As I stood watching, trying to understand their slowing and speeding up in rise and fall, occassionally a different pattern drifted by: a pair, freshly created from one of the clouds. Two, who had found each other. Chosen each other from those seemingly all-similar individuals dancing within the invisible boundaries of their ballrooms.
Not just two, but one-and-one. One, frantically beating their wings and flying with newfound clumsiness, often descending slowly as the weight of the still-winged partner they were holding got the better of them. Sometimes the flying one would temporarily hold on to leaf or roof for a moment, as if to take an unwanted pause in their bridal flight.

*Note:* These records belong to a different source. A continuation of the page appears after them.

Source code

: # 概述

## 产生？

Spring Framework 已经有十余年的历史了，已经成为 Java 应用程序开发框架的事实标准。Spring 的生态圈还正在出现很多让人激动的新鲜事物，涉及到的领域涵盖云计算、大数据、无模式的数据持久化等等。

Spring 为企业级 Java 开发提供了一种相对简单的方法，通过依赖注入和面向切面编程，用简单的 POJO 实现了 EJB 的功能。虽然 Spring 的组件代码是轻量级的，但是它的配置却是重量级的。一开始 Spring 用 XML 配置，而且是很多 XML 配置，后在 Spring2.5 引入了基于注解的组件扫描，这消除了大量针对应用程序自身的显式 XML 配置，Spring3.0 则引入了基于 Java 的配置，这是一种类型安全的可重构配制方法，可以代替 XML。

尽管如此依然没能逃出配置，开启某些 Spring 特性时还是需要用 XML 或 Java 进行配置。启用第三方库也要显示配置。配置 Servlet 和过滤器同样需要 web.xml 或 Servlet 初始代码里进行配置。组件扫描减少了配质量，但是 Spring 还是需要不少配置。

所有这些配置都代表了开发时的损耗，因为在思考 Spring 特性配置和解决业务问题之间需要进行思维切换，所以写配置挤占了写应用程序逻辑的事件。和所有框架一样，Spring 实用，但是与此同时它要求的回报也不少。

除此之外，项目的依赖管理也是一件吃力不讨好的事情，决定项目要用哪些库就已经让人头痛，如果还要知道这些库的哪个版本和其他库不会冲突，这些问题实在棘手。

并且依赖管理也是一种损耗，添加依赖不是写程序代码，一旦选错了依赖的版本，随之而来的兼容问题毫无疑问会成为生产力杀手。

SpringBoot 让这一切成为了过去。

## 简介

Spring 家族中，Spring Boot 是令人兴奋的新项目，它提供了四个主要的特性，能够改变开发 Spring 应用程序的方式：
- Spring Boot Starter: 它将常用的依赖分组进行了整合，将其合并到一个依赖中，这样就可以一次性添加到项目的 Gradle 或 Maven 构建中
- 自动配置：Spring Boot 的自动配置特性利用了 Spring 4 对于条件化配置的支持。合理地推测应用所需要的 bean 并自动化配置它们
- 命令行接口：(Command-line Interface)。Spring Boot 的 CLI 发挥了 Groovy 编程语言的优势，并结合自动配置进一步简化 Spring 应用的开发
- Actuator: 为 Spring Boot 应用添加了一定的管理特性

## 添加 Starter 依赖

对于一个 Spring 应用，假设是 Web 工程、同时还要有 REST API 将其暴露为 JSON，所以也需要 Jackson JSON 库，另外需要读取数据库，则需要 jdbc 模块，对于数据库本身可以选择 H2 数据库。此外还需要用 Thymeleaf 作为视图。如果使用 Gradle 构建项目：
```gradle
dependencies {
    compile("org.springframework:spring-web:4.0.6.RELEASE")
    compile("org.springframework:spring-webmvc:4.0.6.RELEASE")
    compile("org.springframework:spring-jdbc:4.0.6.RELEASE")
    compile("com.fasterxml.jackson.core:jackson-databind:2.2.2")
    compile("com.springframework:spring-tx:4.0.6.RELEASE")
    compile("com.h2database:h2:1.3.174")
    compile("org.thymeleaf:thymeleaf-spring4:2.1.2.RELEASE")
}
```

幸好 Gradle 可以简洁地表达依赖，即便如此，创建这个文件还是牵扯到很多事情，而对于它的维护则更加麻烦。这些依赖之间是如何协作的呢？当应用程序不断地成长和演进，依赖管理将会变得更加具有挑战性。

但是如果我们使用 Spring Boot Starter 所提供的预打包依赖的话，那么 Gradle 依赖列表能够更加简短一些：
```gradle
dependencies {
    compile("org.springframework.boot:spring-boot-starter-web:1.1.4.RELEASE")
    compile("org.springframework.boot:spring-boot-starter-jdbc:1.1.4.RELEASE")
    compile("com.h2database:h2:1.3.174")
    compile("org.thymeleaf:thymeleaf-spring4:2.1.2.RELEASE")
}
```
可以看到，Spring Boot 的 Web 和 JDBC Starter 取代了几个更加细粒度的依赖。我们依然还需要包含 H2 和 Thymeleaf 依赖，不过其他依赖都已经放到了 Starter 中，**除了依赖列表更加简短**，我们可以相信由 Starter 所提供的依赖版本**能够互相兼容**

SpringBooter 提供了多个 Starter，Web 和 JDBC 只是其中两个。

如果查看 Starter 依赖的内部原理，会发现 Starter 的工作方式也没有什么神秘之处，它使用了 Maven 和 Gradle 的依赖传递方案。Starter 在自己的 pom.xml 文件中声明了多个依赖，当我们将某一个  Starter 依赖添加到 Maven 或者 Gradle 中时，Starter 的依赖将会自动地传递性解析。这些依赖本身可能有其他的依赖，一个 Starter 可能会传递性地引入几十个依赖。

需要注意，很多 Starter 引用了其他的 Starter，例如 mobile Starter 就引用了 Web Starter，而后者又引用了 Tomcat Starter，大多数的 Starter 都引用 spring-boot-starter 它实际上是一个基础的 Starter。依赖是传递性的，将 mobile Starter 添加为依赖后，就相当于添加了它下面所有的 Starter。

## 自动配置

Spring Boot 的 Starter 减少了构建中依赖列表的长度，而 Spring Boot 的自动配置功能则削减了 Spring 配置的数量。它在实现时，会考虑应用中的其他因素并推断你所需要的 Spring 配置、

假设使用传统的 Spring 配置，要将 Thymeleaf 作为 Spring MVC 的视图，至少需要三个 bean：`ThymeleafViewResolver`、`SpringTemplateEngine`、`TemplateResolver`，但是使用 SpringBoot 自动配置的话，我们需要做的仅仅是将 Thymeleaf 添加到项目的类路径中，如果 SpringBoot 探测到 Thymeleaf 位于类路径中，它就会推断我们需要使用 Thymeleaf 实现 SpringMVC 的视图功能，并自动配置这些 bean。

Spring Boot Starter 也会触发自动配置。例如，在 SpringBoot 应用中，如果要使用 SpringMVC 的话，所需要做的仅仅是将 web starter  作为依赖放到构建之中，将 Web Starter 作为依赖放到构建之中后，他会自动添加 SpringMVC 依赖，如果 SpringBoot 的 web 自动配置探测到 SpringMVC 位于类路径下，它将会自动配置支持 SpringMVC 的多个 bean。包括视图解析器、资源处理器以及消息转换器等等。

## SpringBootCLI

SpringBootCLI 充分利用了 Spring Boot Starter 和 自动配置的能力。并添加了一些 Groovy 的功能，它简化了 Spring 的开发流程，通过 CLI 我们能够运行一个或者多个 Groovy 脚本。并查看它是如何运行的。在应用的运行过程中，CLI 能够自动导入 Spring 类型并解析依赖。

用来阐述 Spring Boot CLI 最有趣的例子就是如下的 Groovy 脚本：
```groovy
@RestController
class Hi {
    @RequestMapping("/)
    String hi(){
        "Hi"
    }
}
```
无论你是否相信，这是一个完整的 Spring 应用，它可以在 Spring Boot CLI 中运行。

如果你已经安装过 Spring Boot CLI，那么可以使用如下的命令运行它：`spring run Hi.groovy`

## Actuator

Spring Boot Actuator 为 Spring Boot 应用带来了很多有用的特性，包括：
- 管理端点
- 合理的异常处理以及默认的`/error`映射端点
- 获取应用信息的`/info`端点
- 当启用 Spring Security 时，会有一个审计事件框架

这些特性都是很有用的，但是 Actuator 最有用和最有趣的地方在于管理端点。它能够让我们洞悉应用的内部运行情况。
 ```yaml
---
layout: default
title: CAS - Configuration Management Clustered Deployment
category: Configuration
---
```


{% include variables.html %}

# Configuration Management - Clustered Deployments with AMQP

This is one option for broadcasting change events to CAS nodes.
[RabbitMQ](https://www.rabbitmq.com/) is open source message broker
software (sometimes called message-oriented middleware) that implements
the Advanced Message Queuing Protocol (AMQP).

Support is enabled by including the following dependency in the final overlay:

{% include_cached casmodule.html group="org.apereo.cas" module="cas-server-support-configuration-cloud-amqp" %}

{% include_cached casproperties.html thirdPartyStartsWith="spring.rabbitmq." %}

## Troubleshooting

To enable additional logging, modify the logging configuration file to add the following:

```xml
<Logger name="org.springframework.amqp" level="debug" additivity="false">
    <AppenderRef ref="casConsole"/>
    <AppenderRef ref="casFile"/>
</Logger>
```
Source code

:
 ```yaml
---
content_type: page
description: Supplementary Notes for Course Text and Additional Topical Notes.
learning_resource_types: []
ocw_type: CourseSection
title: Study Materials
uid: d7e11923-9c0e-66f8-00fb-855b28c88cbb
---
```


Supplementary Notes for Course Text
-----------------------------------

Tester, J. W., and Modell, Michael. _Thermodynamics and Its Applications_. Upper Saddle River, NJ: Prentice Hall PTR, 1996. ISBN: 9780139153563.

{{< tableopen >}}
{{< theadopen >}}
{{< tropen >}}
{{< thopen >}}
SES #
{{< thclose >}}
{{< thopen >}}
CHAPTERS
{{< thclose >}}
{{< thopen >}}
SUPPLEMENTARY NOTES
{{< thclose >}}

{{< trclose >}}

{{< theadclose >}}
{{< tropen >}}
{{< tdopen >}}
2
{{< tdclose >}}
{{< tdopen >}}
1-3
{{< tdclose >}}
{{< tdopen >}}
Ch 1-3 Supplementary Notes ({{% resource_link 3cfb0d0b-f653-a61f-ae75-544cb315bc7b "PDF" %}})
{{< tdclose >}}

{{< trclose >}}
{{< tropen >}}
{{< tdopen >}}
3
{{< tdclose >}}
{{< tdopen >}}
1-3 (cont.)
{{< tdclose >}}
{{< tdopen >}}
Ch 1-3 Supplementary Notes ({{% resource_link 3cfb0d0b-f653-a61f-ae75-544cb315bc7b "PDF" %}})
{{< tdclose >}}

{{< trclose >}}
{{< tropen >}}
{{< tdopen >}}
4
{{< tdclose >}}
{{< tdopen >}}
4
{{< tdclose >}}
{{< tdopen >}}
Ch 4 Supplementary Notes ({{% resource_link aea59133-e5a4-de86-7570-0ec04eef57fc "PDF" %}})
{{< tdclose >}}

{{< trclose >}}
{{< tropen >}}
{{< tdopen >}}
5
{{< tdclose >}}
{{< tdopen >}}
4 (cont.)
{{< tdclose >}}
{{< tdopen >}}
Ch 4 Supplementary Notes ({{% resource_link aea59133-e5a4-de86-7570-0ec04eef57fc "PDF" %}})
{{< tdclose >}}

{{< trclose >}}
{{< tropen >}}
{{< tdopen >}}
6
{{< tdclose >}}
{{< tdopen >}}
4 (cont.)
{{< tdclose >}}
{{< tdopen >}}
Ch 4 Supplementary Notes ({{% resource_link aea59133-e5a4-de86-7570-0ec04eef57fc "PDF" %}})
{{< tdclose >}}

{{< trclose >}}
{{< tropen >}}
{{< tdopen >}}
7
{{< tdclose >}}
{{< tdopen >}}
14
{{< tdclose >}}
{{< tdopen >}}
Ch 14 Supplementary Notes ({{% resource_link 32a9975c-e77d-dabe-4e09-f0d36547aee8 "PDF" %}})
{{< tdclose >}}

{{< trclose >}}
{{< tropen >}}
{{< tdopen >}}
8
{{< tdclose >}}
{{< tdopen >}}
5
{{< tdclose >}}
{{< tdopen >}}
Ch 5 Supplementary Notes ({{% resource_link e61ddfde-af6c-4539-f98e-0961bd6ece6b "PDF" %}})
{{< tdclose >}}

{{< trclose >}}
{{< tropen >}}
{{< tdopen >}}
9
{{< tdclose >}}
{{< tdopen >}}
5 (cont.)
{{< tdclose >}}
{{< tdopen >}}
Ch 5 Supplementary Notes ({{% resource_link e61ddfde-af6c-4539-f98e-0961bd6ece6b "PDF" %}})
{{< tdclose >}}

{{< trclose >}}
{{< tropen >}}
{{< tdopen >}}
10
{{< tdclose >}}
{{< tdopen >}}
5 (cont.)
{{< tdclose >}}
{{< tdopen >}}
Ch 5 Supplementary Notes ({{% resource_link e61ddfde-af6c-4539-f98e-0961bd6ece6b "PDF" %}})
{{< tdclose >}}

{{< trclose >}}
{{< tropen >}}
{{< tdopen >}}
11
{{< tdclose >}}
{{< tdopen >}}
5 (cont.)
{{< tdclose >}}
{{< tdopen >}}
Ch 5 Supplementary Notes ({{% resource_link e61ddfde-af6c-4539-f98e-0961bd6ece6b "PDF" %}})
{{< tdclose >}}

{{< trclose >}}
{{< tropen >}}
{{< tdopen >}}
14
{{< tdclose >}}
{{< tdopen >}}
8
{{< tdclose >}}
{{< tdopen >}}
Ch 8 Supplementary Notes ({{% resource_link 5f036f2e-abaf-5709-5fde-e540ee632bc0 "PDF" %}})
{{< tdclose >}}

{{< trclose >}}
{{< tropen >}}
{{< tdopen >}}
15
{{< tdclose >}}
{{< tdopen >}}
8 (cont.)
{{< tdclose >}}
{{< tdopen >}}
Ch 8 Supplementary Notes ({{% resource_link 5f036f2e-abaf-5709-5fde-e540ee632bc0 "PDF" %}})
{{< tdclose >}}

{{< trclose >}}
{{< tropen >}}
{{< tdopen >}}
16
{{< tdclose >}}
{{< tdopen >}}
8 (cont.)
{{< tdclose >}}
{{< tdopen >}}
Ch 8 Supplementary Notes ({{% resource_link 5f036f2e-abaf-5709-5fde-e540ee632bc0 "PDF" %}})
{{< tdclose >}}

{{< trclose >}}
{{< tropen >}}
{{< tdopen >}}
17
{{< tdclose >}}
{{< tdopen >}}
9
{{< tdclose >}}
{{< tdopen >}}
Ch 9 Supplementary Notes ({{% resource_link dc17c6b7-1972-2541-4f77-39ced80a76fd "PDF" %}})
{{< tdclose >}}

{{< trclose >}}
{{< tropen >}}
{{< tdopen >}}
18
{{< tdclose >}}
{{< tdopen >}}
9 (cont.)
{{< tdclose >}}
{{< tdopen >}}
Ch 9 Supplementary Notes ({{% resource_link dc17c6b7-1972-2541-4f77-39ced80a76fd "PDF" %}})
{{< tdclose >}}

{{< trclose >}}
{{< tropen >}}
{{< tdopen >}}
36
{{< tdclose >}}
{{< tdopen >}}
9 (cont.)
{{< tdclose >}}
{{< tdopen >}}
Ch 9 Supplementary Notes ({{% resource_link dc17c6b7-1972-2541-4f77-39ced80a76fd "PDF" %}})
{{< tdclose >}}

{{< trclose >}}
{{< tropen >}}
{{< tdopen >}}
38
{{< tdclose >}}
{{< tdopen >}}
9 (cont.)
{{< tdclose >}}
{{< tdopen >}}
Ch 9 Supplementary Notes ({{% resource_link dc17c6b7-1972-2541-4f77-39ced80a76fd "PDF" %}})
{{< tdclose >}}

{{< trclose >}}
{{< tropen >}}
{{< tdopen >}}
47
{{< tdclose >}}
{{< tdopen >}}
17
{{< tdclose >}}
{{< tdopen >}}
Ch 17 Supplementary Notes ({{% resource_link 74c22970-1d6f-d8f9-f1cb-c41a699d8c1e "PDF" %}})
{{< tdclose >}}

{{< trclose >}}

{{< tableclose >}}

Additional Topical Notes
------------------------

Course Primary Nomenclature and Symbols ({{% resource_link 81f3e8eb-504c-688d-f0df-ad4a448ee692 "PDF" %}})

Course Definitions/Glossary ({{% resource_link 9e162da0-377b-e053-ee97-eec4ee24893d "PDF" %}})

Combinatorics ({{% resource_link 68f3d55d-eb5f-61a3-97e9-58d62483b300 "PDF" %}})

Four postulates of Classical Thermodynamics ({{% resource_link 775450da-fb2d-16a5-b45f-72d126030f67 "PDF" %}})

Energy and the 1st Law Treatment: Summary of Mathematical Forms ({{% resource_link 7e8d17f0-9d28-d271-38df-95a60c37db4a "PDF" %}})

Meanwhile, the up- and down looping lovers-to-be seemed to speed up at times, just enough to make it impossible to discern which ones would suddenly emerge as the next pair of lovers. As if the moment of choice must stay private, invisible, only relevant for the two concerned. Sometimes the speeding up and the shrinking of the loops seemed to announce an engagement, but more often than not they would all slow down again to catch their breath and prepare for the next flurry of desire.
Who made up these groups of dancers? Why would they never seem to move from one group to the next, even if only a meter away? What might attract them in each other? Would they go with the fling of the moment or have an eye on another for some time? Would they start worrying as the sunlight faded even further and they still had not found a mate? Would they feel uncertain at the approach of their first time together?